O ex-deputado Eduardo Bolsonaro, que reside nos EUA desde fevereiro de 2025, publicou vídeo dizendo haver expectativa de liberdade e que atua nos bastidores para a soltura. O senador Jorge Seif também se posicionou, afirmando ter solicitado à embaixada americana a agilização do pedido de asilo, ao classificar Ramagem como perseguido político e potencial risco se retornasse ao Brasil. Não há, até o momento, resposta pública do ICE ou de outras agências americanas.
Na outra ponta, lideranças do PT e aliados reagiram com ironia e críticas: reclamam da contradição de quem celebrava a atuação de Donald Trump ser agora preso por uma polícia ligada à administração que tanto admiravam. Deputados e dirigentes citaram ainda pedidos antigos de responsabilização judicial e pediram que Ramagem responda por eventuais processos, inclusive via mecanismos de cooperação internacional, se for o caso.
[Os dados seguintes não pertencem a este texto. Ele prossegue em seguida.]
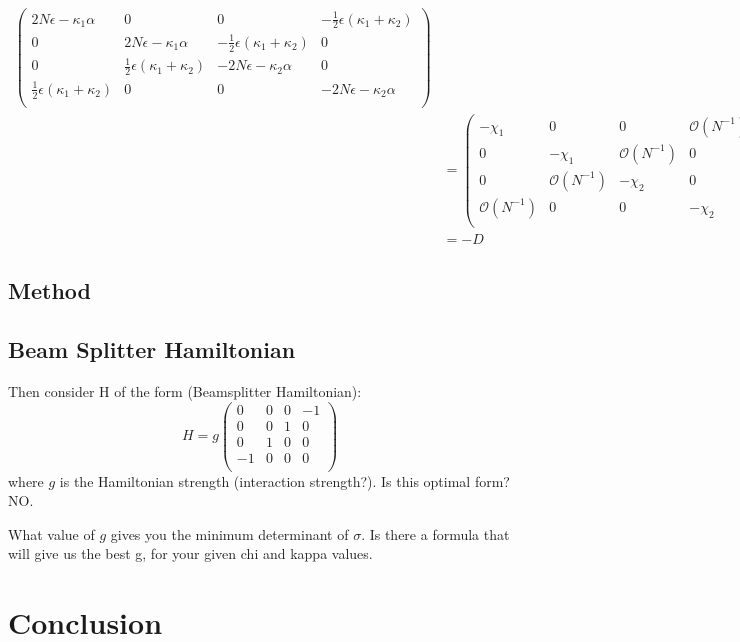 \documentclass[11pt,a4paper]{article}
\numberwithin{equation}{section}
\begin{document}
\begin{align*}
\begin{pmatrix}
	2N \epsilon - \kappa_1 \alpha & 0 & 0 & -\frac{1}{2} \epsilon (\kappa_1 + \kappa_2)\\
	0 & 2N \epsilon - \kappa_1 \alpha & -\frac{1}{2} \epsilon (\kappa_1 + \kappa_2) & 0 \\
	0 & \frac{1}{2} \epsilon (\kappa_1 + \kappa_2) & -2N \epsilon - \kappa_2 \alpha & 0\\
	\frac{1}{2} \epsilon (\kappa_1 + \kappa_2) & 0 & 0 & -2N \epsilon - \kappa_2 \alpha\\
	\end{pmatrix}&\\
	&= \begin{pmatrix}
	-\chi_1 & 0 & 0 & \mathcal{O}(N^{-1})\\
	0 & -\chi_1 & \mathcal{O}(N^{-1}) & 0 \\
	0 & \mathcal{O}(N^{-1}) & -\chi_2 & 0\\
	\mathcal{O}(N^{-1}) & 0 & 0 & -\chi_2\\
	\end{pmatrix}&\\
	&= -D& \tag*{so $\sigma$ is the steady state solution in the asymptotic limit.}
	\end{align*}
	\fi
	
	\color{red}\subsection{Method}
	
	
		
	\subsection{Beam Splitter Hamiltonian}

	
	Then consider H of the form (Beamsplitter Hamiltonian):
	\begin{equation*}
	H = g\begin{pmatrix}
	0 & 0 & 0 & -1\\
	0 & 0 & 1 & 0\\
	0 & 1 & 0 & 0 \\
	-1 & 0 & 0 & 0 \\
	\end{pmatrix}
	\end{equation*} where $g$ is the Hamiltonian strength (interaction strength?). Is this optimal form? NO.
	
	What value of $g$ gives you the minimum determinant of $\sigma$. Is there a formula that will give us the best g, for your given chi and kappa values. 
	

	\section{Conclusion}
	\label{sec:conc}
	\color{black}
	
	
	
	
	
	
\end{document}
No plano político, o caso expõe tensão entre narrativa de perseguição adotada por parte do bolsonarismo e a realidade de uma detenção em solo americano, gerando pressões por ação diplomática e risco de desgaste público. Enquanto as circunstâncias formais da custódia permanecem incertas, a situação já complica a comunicação dos aliados e alimenta a reação da oposição — um retrato momentâneo que pode ter desdobramentos jurídicos e políticos dependendo das informações que as autoridades dos EUA tornarem públicas.